I received a lovely necklace from a beautiful stranger this week.  There was a package in the mailbox from someone who has been praying for us.  She had the necklace made with Josiah's name and the dates of his birth and death.  I am very touched that she would do this for me and it means a great deal to me.  At the moment I'm still wearing my Josiah necklace that I've worn since he passed away (I had this when he was alive as I have a different necklace that I wear for Graham, each of the boys and the baby we lost) but I look forward to wearing this new necklace when I'm ready.

I think I cried three times this week.  It hit me during the singing time at church, during our group session, and also during one of the singing times at the retreat.  At our group session this week we spoke about Josiah's final moments.  I cried because I wished I had been able to really mourn for Josiah at his passing.  I understand why I couldn't but I can still grieve the loss of not being able to mourn then.  However, a couple of the stories from others made me realize that my being able to feel in control of my emotions was also a blessing in some ways.  One family felt blessed to have lots of people all around them and in their home but both Graham and I knew this would not have felt like a blessing to us.  Another family had others make a lot of the decisions that needed to be made but it was important to us to make these decisions ourselves (though we are very thankful for all the advice and wisdom we received from others).  I'm so thankful that God showed me these unseen blessings.  He knows what we need.

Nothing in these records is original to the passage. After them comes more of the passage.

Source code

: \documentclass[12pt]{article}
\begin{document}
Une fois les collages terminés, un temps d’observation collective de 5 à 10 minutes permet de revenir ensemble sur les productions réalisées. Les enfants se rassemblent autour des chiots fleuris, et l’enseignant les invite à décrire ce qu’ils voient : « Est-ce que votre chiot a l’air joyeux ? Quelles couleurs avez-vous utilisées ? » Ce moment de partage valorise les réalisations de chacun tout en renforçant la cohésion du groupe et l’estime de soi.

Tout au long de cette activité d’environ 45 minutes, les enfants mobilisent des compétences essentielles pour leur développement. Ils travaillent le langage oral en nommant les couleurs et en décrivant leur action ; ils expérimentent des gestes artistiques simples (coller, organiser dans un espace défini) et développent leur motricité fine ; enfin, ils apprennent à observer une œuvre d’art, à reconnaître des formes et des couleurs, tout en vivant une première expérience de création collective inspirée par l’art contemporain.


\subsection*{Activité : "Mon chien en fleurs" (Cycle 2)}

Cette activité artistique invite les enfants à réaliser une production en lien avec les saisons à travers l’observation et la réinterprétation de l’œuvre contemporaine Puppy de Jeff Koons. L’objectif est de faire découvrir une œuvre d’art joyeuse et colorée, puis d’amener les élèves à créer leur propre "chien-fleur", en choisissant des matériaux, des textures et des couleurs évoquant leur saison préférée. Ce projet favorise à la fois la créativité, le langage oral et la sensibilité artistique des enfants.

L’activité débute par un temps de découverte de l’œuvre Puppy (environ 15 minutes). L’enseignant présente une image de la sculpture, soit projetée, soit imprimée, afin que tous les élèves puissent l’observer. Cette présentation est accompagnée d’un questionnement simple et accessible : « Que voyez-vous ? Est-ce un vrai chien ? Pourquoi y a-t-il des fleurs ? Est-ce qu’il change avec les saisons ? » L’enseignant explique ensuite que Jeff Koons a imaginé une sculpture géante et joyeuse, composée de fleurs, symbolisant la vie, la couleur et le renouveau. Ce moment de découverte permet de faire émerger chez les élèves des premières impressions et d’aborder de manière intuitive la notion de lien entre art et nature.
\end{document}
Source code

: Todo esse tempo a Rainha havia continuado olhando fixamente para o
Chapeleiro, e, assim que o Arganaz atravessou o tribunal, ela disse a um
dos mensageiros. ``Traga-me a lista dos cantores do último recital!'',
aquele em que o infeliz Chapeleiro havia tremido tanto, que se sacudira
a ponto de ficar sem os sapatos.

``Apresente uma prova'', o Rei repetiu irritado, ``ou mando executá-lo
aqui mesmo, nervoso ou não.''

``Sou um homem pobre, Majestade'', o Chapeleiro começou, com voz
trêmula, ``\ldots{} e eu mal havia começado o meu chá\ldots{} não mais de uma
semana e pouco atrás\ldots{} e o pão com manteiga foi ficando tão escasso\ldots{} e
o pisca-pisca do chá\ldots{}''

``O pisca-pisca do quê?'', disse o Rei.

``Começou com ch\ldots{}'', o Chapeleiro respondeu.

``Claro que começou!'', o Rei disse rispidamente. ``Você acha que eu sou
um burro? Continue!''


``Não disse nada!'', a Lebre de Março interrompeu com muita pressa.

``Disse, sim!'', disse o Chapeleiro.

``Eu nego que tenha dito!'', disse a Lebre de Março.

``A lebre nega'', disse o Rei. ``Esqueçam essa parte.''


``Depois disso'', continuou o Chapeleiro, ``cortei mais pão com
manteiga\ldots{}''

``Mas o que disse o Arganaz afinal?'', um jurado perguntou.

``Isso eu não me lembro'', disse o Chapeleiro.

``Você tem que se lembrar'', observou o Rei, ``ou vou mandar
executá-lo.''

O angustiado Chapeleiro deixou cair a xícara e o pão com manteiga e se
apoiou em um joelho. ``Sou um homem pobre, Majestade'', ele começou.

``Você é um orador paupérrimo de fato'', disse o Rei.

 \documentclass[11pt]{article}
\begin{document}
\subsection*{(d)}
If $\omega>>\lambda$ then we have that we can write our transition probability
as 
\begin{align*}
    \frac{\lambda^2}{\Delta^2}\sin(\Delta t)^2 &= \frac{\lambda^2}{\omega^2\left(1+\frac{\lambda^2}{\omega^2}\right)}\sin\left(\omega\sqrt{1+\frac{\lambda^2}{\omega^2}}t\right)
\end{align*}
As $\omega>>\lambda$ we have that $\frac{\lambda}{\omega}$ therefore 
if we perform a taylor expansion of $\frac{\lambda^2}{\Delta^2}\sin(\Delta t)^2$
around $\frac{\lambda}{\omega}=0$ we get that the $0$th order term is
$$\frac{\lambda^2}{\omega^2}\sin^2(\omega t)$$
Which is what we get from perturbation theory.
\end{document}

Josiah has been gone for over three months now.  How can it be that he is no longer here?  I wrote this on Saturday night:

In the intimacy of worshiping my Lord and God, He gives me the gift of tears.  He lets me feel close to Josiah through the pain of missing him.  I rock side to side to the music and remember holding him in my arms - my empty arms that long to hold, love, and protect him.  When I sing about the cross, I remember Josiah's suffering before his death.  Don't pray for my heart to be healed - pray for it to be broken deeply and fully.  Through the pain and tears healing will come. 

Thank you for your prayers!

Blessings,

Elizabeth

Psalm 84:6
When they walk through the Valley of Weeping,
    it will become a place of refreshing springs.
    The autumn rains will clothe it with blessings.

1 comment:

  1. Dear Elizabeth: I pray that God fills you with wisdom to grieve and mourn, until "it" is finished, Then there will be joy in the morning, I trust God for His timing, even when it does not seem logical on earth - I have learned to fully trust Him. "Be anxious about nothing, but in all things give thanks...." Phil 4:6 Much love and still praying (of course) for all of you.